__YOUR TASK__
Filter the material below down to the lines containing the word "multicols".

BEGIN EXTRACTED MATERIAL

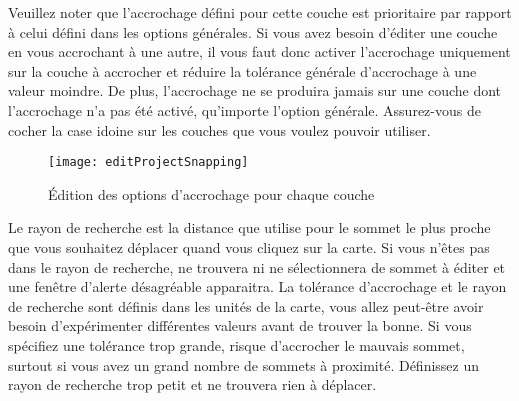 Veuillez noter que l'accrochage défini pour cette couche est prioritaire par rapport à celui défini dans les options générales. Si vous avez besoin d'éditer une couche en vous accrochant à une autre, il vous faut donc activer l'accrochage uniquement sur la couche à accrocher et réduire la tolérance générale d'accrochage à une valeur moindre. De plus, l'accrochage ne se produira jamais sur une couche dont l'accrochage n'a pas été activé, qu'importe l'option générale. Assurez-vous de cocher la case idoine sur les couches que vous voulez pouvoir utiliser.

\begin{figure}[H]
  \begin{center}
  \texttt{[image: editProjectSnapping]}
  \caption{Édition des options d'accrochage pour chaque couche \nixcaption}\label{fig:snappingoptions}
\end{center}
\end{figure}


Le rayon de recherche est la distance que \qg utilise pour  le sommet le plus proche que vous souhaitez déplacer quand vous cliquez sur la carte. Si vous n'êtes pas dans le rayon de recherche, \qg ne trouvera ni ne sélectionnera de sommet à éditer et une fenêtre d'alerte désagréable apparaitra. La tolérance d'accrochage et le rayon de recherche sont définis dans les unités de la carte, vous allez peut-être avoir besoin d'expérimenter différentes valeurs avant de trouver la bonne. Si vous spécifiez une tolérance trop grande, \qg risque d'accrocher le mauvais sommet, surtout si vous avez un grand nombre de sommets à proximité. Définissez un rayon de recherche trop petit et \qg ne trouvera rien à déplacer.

END EXTRACTED MATERIAL
BEGIN EXTRACTED MATERIAL

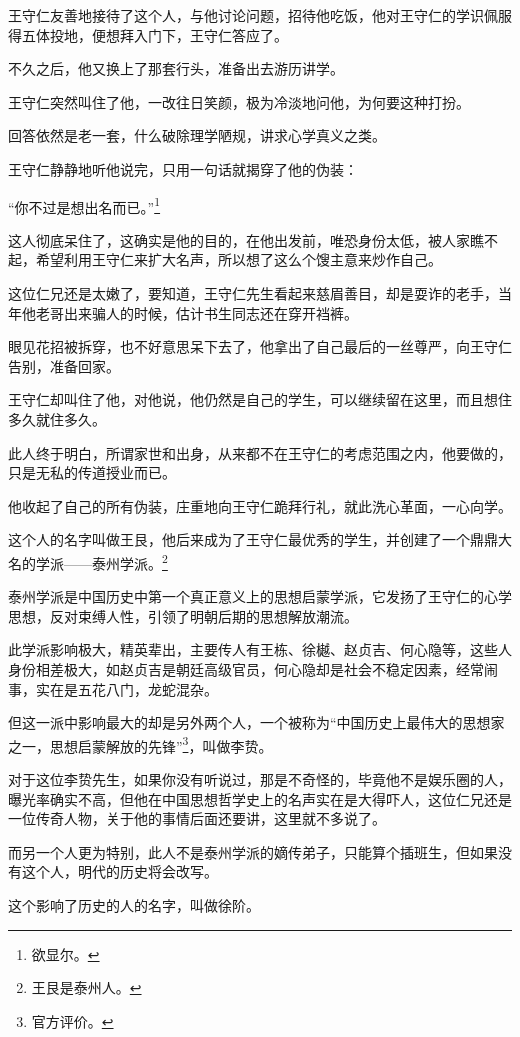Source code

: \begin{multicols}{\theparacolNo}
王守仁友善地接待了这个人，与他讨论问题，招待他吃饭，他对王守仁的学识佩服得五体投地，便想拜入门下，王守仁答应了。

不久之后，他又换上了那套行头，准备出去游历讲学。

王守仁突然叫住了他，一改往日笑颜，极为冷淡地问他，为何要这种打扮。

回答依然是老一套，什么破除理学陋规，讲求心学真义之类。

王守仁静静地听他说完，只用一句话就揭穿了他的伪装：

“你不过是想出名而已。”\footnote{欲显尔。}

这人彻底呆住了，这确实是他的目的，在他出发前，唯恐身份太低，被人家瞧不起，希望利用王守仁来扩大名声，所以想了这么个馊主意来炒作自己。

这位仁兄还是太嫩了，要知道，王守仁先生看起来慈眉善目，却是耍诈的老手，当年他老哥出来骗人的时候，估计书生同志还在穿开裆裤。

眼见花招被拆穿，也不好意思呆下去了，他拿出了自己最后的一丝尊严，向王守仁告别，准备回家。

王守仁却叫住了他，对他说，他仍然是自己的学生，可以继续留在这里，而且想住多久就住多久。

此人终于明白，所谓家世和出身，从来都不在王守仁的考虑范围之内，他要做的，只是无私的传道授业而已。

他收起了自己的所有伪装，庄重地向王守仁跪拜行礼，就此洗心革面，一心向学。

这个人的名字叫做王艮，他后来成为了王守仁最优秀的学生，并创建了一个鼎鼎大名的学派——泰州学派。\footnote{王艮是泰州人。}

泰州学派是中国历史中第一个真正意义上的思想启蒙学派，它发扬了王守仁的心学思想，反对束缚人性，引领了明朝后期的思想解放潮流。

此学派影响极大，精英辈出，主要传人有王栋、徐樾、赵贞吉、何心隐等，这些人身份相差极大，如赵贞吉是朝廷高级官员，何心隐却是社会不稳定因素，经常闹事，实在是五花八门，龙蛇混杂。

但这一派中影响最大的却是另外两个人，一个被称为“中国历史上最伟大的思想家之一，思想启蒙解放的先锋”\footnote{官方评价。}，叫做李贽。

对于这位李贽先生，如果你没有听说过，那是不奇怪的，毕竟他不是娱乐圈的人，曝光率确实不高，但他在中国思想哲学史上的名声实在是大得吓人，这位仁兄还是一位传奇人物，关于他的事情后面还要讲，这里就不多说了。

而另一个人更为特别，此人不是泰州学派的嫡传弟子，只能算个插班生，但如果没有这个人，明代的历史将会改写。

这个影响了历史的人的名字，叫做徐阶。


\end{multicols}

END EXTRACTED MATERIAL
BEGIN EXTRACTED MATERIAL

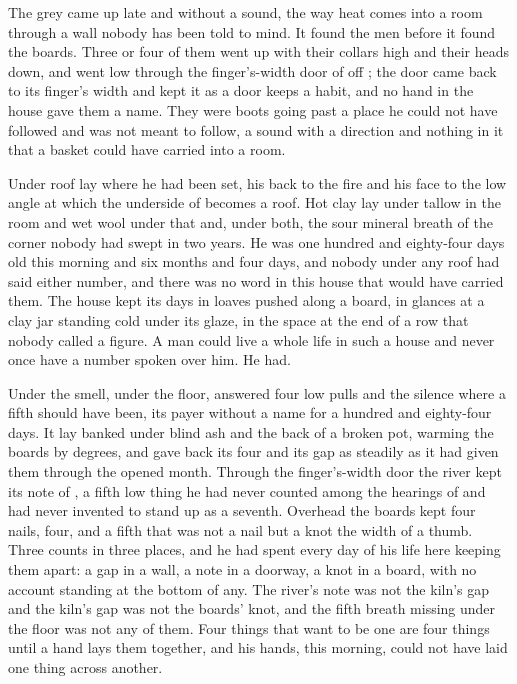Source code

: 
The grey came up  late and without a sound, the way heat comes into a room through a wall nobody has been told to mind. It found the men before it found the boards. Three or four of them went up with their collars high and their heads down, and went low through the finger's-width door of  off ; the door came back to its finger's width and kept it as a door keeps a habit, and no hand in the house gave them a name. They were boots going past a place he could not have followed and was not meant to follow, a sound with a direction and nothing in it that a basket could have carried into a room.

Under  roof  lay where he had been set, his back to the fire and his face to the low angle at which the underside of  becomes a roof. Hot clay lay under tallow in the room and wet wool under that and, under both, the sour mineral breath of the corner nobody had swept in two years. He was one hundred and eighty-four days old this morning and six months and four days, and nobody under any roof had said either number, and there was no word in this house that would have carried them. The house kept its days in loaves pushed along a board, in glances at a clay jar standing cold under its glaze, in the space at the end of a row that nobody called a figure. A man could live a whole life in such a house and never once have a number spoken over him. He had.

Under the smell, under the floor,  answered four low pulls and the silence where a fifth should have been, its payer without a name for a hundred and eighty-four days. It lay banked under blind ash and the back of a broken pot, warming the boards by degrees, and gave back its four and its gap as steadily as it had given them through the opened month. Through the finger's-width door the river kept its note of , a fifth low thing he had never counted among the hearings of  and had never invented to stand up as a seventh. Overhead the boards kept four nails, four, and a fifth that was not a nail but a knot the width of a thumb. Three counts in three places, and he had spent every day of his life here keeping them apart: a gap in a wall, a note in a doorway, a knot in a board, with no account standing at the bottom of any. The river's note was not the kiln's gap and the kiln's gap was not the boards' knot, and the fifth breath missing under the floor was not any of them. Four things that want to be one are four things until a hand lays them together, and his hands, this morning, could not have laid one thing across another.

END EXTRACTED MATERIAL

__EXPECTED ANSWER__
: \begin{multicols}{\theparacolNo}
\end{multicols}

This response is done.